Malikwad is a village which is located in the Belgaum district of Karnataka state, India. It is located on the banks of the Doodhganga River.  The river acts as the border between Karnataka and Maharashtra. Due to the border separation, the people in the area are bilingual; many can speak as well as write both Kannada and Marathi languages. Facilities in the village include schools, a library, and public toilets.  Agriculture is a mainstream source of income of the village.  It is regarded as one of the highest sugarcane producing villages. Along with sugarcane, farmers also grow different kinds of fruits and vegetables such as tomatoes and bananas. Almost one member of every family in the area is in the Indian army, so people have called this village “Sainik Malikwad,” the word “sainik” meaning “soldier.”

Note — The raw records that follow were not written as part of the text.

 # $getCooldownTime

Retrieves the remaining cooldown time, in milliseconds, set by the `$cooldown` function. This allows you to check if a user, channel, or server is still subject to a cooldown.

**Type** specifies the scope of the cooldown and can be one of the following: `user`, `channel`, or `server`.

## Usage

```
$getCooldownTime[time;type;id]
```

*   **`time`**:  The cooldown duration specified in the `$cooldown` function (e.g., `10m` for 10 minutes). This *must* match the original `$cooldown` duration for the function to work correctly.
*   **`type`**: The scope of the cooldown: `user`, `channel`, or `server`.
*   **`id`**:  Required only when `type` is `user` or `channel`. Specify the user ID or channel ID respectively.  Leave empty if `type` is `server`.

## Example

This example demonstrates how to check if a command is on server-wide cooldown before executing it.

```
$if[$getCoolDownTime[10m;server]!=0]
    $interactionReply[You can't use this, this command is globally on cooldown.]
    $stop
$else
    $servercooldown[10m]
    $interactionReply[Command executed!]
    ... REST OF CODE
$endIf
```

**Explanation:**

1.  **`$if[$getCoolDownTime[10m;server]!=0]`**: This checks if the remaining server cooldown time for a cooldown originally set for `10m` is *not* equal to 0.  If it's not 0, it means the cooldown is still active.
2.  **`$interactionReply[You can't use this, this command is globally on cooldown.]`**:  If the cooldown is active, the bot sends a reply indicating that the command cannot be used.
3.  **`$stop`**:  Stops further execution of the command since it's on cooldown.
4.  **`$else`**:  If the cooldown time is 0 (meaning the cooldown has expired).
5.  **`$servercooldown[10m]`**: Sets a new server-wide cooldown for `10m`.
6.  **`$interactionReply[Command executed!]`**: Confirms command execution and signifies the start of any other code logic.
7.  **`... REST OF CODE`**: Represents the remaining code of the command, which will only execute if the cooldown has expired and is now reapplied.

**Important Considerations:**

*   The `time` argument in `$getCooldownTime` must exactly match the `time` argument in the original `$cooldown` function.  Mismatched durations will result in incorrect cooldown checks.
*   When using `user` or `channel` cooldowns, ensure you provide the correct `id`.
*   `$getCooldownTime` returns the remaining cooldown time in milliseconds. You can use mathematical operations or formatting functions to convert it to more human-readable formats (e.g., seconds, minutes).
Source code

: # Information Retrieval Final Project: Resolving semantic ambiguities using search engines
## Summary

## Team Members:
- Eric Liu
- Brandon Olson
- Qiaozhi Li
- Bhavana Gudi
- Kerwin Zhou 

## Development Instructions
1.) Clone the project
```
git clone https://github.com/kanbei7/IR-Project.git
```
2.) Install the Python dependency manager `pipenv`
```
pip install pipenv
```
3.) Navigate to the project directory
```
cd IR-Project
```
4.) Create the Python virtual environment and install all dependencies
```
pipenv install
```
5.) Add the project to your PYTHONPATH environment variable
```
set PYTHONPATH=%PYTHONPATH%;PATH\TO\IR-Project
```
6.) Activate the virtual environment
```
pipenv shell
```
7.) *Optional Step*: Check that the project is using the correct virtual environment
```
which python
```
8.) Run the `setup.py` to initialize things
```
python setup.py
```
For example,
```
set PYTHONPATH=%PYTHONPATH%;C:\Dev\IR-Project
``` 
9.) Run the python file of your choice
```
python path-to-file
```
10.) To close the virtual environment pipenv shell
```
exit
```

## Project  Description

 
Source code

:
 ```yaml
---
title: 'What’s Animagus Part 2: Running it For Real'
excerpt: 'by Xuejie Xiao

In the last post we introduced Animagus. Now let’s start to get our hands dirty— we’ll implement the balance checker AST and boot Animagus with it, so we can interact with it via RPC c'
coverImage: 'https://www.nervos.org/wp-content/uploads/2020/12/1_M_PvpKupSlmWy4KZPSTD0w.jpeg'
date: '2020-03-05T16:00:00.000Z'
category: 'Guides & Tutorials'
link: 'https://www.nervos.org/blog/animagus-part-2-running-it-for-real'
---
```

The infrastructure of the village is very simple. It has a main road that connects the highway to the village. As soon as one enters the village, there is the Ganesh temple, and as the villagers are devout, there are eight temples throughout the village. Roads are surfaced and among the traditional village houses stand some larger buildings.  In the middle of the village is a wada located upon a hill; this is the house of the sarkar who ruled the village a long time ago, and their family still lives there. There is a society office which distributes grains, rice, and oil to the poor families. At the end of the road is the Gram Panchayat Karyalay, an office which holds all records of villagers.